With 5500 hectares of spreading done this year, designated spokesman Shaun has given the app the thumbs up.
"We got a new spreader at the start of the year because we wanted more capacity and with the 916T we can get up to 20 tonnes of a 2:1 lime and gypsum mix, spreading at a rate of between 1.2 tonnes per hectare and 1.5t/ha," he said.
"Our 20-year-old spreader could only handle 8t so this has given us quite a bit of a productivity lift plus we have the bonus of the app to do variable rate application.
"We've spread sulphate of ammonia, lime, gypsum, urea and compost and the machine still looks new."
With their own gypsum supply, the plan is to focus on a soil amelioration program involving gypsum and lime, with the gypsum breaking down the clays and carrying the lime through.

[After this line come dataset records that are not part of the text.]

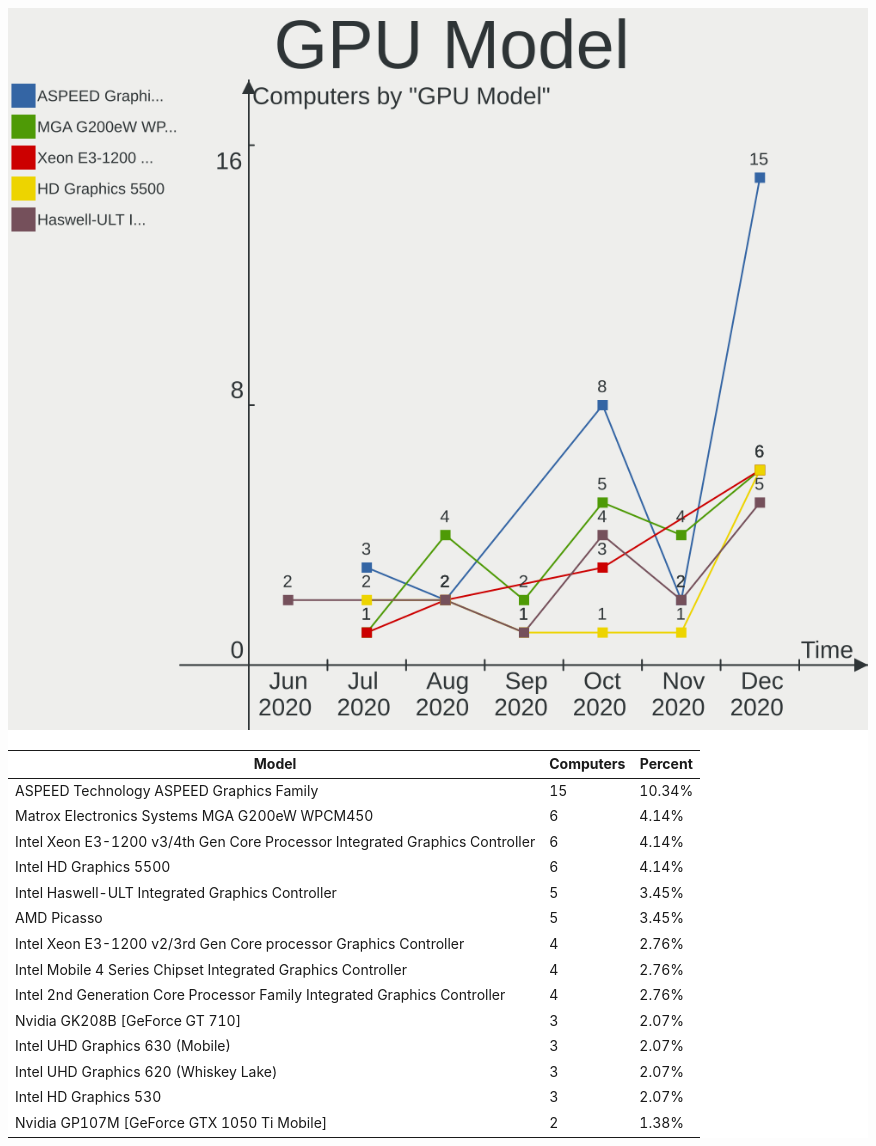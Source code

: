 ![GPU Model](./All/images/line_chart_bsd/gpu_model.svg)

| Model                                                                              | Computers | Percent |
|------------------------------------------------------------------------------------|-----------|---------|
| ASPEED Technology ASPEED Graphics Family                                           | 15        | 10.34%  |
| Matrox Electronics Systems MGA G200eW WPCM450                                      | 6         | 4.14%   |
| Intel Xeon E3-1200 v3/4th Gen Core Processor Integrated Graphics Controller        | 6         | 4.14%   |
| Intel HD Graphics 5500                                                             | 6         | 4.14%   |
| Intel Haswell-ULT Integrated Graphics Controller                                   | 5         | 3.45%   |
| AMD Picasso                                                                        | 5         | 3.45%   |
| Intel Xeon E3-1200 v2/3rd Gen Core processor Graphics Controller                   | 4         | 2.76%   |
| Intel Mobile 4 Series Chipset Integrated Graphics Controller                       | 4         | 2.76%   |
| Intel 2nd Generation Core Processor Family Integrated Graphics Controller          | 4         | 2.76%   |
| Nvidia GK208B [GeForce GT 710]                                                     | 3         | 2.07%   |
| Intel UHD Graphics 630 (Mobile)                                                    | 3         | 2.07%   |
| Intel UHD Graphics 620 (Whiskey Lake)                                              | 3         | 2.07%   |
| Intel HD Graphics 530                                                              | 3         | 2.07%   |
| Nvidia GP107M [GeForce GTX 1050 Ti Mobile]                                         | 2         | 1.38%   |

"It's arguably the most cost-efficient way of doing it," Shaun said.
The MDC app is employed for variable rate spreading via belt drive rather than employing the variable actuator on the rear door.
"We just find the belt responds well, with speed changes that are almost instantaneous," Shaun said.
"You just have to watch the sprocket settings and once you've got it right and entered the settings on the computer, it's almost a set-and-forget system.
"When I calibrate different products I weigh three times before saving and it's pretty much like calibrating your air seeder.
"We use the John Deere GreenStar 2600 display to calibrate product rates integrated with yield maps."
The app is Bluetooth-enabled with the receiver mounted on the front outside wall of the spreader and a power cable to the battery plugging in on the back of the tractor. It can be employed on any smart tablet or iPhone.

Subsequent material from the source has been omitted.